How can statics coexist with the apparently exclusive global and local types? By trickery in the compiler.

Local variables are kept on the stack, which on many machines (80x86 machines among them) can be just about anywhere in memory. Even between invocations of the same routine, that routine's stack can be in a different place, and it's tracked by a variable on the CPU called the stack pointer. Since the same local variable could be stored in a hundred different places inside of a second, you can't rely on its value.

Globals, on the other hand, sit placidly in the same place all the time. The compiler itself is therefore written to "remember" the name of a global variable during the entire compilation. It remembers a local variable only while it's generating code for the routine in which that variable was declared (as well as any nested routines, in the case of Pascal) and lets the stack pointer track its physical location in memory at runtime. As you've probably guessed, a static is stored in the same area of memory as global data, but its name is only meaningful to the compiler while the routine it was declared in is being compiled.

This month's program is ONPATH.EXE, which lets you find all files on the path that meet the file specification you give it. To use it, enter ONPATH filespec at the command line. Here are some examples:

ONPATH TLINK ONPATH COMMAND.COM ONPATH README.TXT > LPT1:

Don't give it a leading directory name, as in ONPATH C:\DOS\LINK.*. It won't work right, and if you want to restrict your search to a directory, you might as well use DIR.

The first example finds all files starting with TLINK and ending with any extension.
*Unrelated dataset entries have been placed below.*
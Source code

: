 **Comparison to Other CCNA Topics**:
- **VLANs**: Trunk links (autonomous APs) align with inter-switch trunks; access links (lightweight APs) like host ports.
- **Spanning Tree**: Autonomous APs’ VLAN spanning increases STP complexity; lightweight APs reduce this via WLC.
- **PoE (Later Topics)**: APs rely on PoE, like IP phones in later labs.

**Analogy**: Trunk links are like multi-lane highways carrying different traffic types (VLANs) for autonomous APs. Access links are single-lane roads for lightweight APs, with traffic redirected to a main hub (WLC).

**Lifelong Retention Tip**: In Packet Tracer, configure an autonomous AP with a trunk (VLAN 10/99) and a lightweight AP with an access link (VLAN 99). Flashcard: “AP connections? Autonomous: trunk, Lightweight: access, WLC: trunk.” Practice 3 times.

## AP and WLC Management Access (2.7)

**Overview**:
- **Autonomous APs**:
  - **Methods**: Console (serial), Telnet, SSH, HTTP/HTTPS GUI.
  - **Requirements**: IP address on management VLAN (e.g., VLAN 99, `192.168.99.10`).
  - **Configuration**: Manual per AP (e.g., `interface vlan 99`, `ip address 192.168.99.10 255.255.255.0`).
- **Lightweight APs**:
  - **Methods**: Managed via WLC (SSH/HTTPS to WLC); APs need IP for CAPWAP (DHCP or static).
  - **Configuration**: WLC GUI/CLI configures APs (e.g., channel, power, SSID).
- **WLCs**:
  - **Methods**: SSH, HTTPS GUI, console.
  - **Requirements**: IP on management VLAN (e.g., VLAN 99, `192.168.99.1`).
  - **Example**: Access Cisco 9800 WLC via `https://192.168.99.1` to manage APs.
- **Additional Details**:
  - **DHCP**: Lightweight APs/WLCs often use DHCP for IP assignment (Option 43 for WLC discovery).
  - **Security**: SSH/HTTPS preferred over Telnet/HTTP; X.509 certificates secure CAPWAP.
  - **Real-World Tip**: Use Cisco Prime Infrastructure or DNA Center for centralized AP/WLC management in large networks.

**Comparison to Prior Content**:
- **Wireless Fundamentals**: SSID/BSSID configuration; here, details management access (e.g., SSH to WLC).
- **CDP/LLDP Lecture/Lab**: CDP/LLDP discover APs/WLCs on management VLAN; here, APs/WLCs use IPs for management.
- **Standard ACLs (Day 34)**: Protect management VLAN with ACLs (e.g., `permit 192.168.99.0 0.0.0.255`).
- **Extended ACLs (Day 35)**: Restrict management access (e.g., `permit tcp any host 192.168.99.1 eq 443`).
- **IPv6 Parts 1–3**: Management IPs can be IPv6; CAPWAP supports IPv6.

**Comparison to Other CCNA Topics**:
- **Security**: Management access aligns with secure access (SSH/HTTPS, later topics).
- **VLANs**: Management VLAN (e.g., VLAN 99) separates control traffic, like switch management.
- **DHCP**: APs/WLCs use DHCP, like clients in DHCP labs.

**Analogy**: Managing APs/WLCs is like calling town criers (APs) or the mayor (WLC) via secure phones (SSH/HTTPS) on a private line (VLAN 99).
For example, my path is PATH=E:\T\BAT;E:\BIN:C\DOS; E:\WORDS;C:\WINDOWS; E:\BORLANDC\BIN;E:\GEO and the search for TLINK on my machine turned up this disquieting result:

E:\BIN\TLINK.EXE 53414 05-07-90 02:00a E:\BORLANDC\BIN\TLINK.EXE 72585 02-13-91 02:00a E:\BORLANDC\BIN\TLINK.CFG 19 03-2491 01:52a

3 File(s) found.

When dozens of strange errors popped up in a program after I installed a new compiler, I discovered I needed ONPATH. The same program had compiled just fine before. You can see the culprit above. Two different versions of the linker. Since E:\BIN came before E:\BORLANDC\BIN on the path, the older linker was being run first.
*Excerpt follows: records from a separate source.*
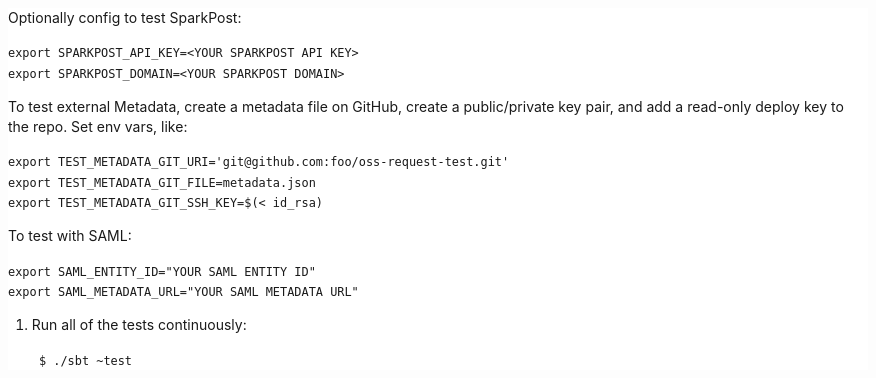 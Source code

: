 Optionally config to test SparkPost:

```
export SPARKPOST_API_KEY=<YOUR SPARKPOST API KEY>
export SPARKPOST_DOMAIN=<YOUR SPARKPOST DOMAIN>
```

To test external Metadata, create a metadata file on GitHub, create a public/private key pair, and add a read-only deploy key to the repo.  Set env vars, like:

```
export TEST_METADATA_GIT_URI='git@github.com:foo/oss-request-test.git'
export TEST_METADATA_GIT_FILE=metadata.json
export TEST_METADATA_GIT_SSH_KEY=$(< id_rsa)
```

To test with SAML:

```
export SAML_ENTITY_ID="YOUR SAML ENTITY ID"
export SAML_METADATA_URL="YOUR SAML METADATA URL"
```

1. Run all of the tests continuously:

        $ ./sbt ~test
The second example, using the filespec COMMAND.COM, will find all copies of COMMAND.COM on your path. I found three versions of COMMAND, from DOS versions 2.0, 3.2, and 3, on the path of one machine (not mine!). Note that, like DIR, ONPATH appends "*" as the extension if you don't provide one. ONPATH's output is redirectable, as you can see in the third example.
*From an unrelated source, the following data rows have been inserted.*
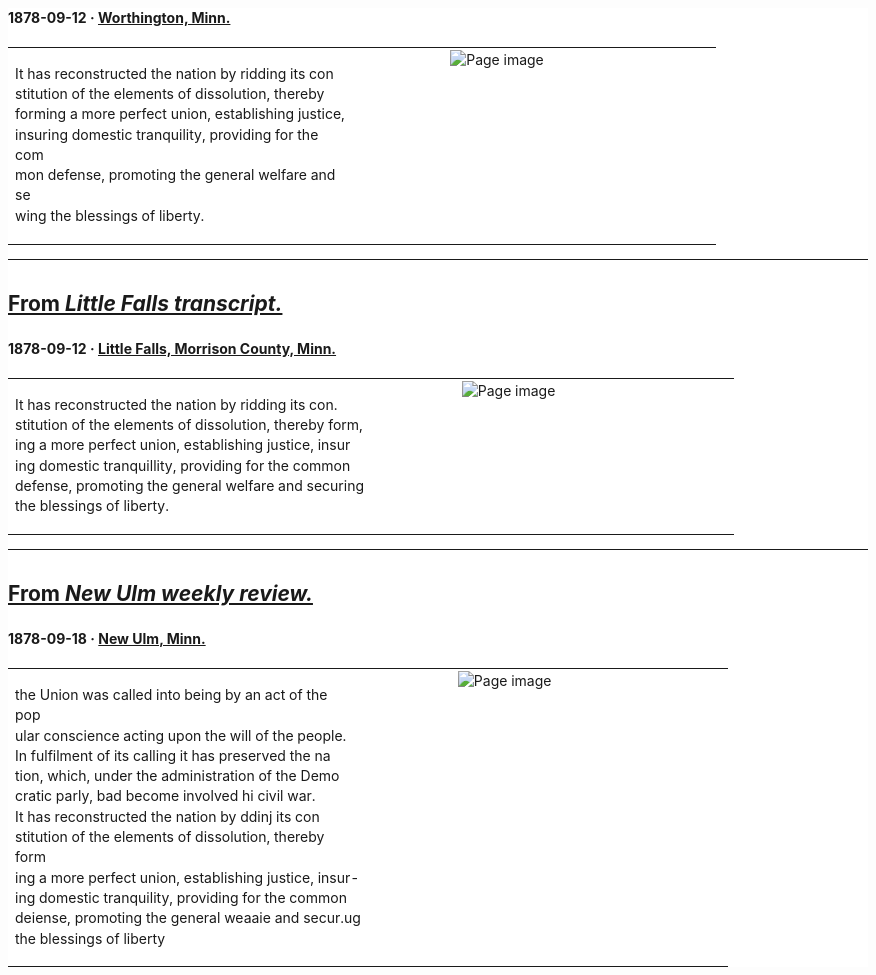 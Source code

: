 #### 1878-09-12 &middot; [Worthington, Minn.](http://dbpedia.org/resource/Worthington%2C_Minnesota)

<table style="width: 100%;"><tr><td style="width: 50%">

  
It has reconstructed the nation by ridding its con­  
stitution of the elements of dissolution, thereby  
forming a more perfect union, establishing justice,  
insuring domestic tranquility, providing for the com­  
mon defense, promoting the general welfare and se­  
wing the blessings of liberty.
</td><td style="width: 50%; max-height: 75%; margin: auto; display: block;">
<img alt="Page image" src="https://tile.loc.gov/image-services/iiif/service:ndnp:mnhi:batch_mnhi_golf_ver01:data:sn85025620:00212479317:1878091201:0327/pct:50.244926522043386,53.211815087295484,10.678796361091672,1.976501592181838/!600,600/0/default.jpg"/>
</td>
</tr></table>

---

## [From _Little Falls transcript._](https://www.loc.gov/resource/sn89064525/1878-09-12/ed-1/?sp=2)

#### 1878-09-12 &middot; [Little Falls, Morrison County, Minn.](http://dbpedia.org/resource/Little_Falls%2C_Minnesota)

<table style="width: 100%;"><tr><td style="width: 50%">

  
It has reconstructed the nation by ridding its con.  
stitution of the elements of dissolution, thereby form,  
ing a more perfect union, establishing justice, insur­  
ing domestic tranquillity, providing for the common  
defense, promoting the general welfare and securing  
the blessings of liberty.
</td><td style="width: 50%; max-height: 75%; margin: auto; display: block;">
<img alt="Page image" src="https://tile.loc.gov/image-services/iiif/service:ndnp:mnhi:batch_mnhi_mazda_ver01:data:sn89064525:00212479214:1878091201:0044/pct:39.933669082422306,34.47851599469998,10.563812799410393,1.9875070982396366/!600,600/0/default.jpg"/>
</td>
</tr></table>

---

## [From _New Ulm weekly review._](https://www.loc.gov/resource/sn89064939/1878-09-18/ed-1/?sp=6)

#### 1878-09-18 &middot; [New Ulm, Minn.](http://dbpedia.org/resource/New_Ulm%2C_Minnesota)

<table style="width: 100%;"><tr><td style="width: 50%">

  
the Union was called into being by an act of the pop­  
ular conscience acting upon the will of the people.  
In fulfilment of its calling it has preserved the na­  
tion, which, under the administration of the Demo­  
cratic parly, bad become involved hi civil war.  
It has reconstructed the nation by ddinj its con­  
stitution of the elements of dissolution, thereby form­  
ing a more perfect union, establishing justice, insur-  
ing domestic tranquility, providing for the common  
deiense, promoting the general weaaie and secur.ug  
the blessings of liberty
</td><td style="width: 50%; max-height: 75%; margin: auto; display: block;">
<img alt="Page image" src="https://tile.loc.gov/image-services/iiif/service:ndnp:mnhi:batch_mnhi_quiring_ver01:data:sn89064939:00280766690:1878091801:0253/pct:44.00694846554719,3.5478128179043744,33.5842501447597,91.09867751780264/!600,600/0/default.jpg"/>
</td>
</tr></table>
A static variable is used in the routine NextDirOnPath, which is passed a string to which it writes the name of the next directory on the path. If you have the very short path C:\DOS;E:\BIN, the first call will write C:\DOS to its Result parameter.

Note that NextDirOnPath thoughtfully removes trailing semicolons and backslashes. The second call writes E:\BIN to Result, and the last call returns, an empty string. NextDirOnPath must obviously save the ever-shrinking path somewhere, yet ONPATH.PAS sports no global variables.

NextDirPath works its magic by storing the path in a typed constant. Turbo Pascal's confusing name for static variables. The first time NextDirOnPath is called, the input variable Result is empty, so Turbo's GetEnv function is used to extract the PATH variable from your DOS environment, whereupon it's written to the static variable (or typed constant) SavedPath.

On later calls to NextDirOnPath, Result will be a nonempty value, so GetEnv is only called the first time. A search now commences for the first semicolon. When it's found, the path up to that point is copied into Result, it's amputated from the beginning of SavedPath, and the surviving path is automatically available for the next call to NextDirOnPath. You could have a global named SavedPath and variables named SavedPath in every routine, yet the static variable SavedPath would retain its value and be visible to this routine and this one only.